TASK STATEMENT —
Using the lines below, work out the count of those that hold "Alberto". Give the number only.
::::::::
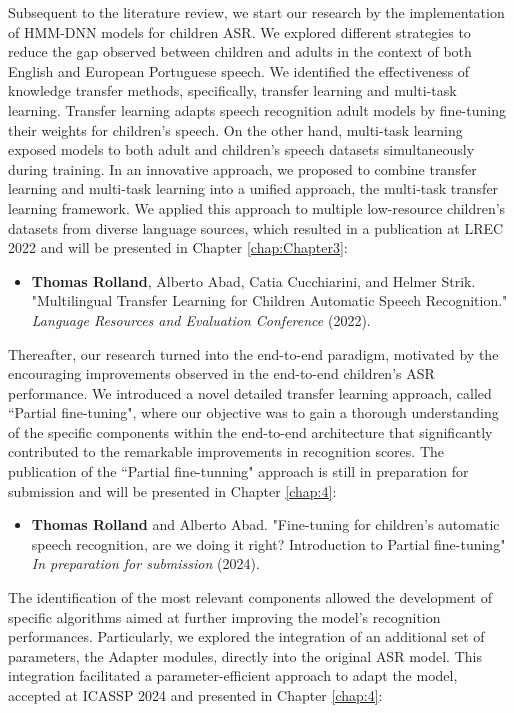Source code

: Subsequent to the literature review, we start our research by the implementation of \ac{HMM-DNN} models for children \ac{ASR}. We explored different strategies to reduce the gap observed between children and adults in the context of both English and European Portuguese speech. We identified the effectiveness of knowledge transfer methods, specifically, transfer learning and multi-task learning. Transfer learning adapts speech recognition adult models by fine-tuning their weights for children's speech. On the other hand, multi-task learning exposed models to both adult and children's speech datasets simultaneously during training. In an innovative approach, we proposed to combine transfer learning and multi-task learning into a unified approach, the multi-task transfer learning framework. We applied this approach to multiple low-resource children's datasets from diverse language sources, which resulted in a publication at LREC 2022 and will be presented in Chapter \ref{chap:Chapter3}:
\begin{itemize}
    \item \textbf{Thomas Rolland}, Alberto Abad, Catia Cucchiarini, and Helmer Strik. "Multilingual Transfer Learning for Children Automatic Speech Recognition." \textit{ Language Resources and Evaluation Conference} (2022).
\end{itemize}

Thereafter, our research turned into the end-to-end paradigm, motivated by the encouraging improvements observed in the end-to-end children's \ac{ASR} performance. We introduced a novel detailed transfer learning approach, called ``Partial fine-tuning", where our objective was to gain a thorough understanding of the specific components within the end-to-end architecture that significantly contributed to the remarkable improvements in recognition scores. The publication of the ``Partial fine-tunning" approach is still in preparation for submission and will be presented in Chapter \ref{chap:4}:

\begin{itemize}
    \item \textbf{Thomas Rolland} and Alberto Abad. "Fine-tuning for children’s automatic speech recognition, are we doing it right? Introduction to Partial fine-tuning" \textit{In preparation for submission} (2024).
\end{itemize}


The identification of the most relevant components allowed the development of specific algorithms aimed at further improving the model's recognition performances. Particularly, we explored the integration of an additional set of parameters, the Adapter modules, directly into the original \ac{ASR} model. This integration facilitated a parameter-efficient approach to adapt the model, accepted at ICASSP 2024 and presented in Chapter \ref{chap:4}:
::::::::
PROBLEM SOLUTION —
2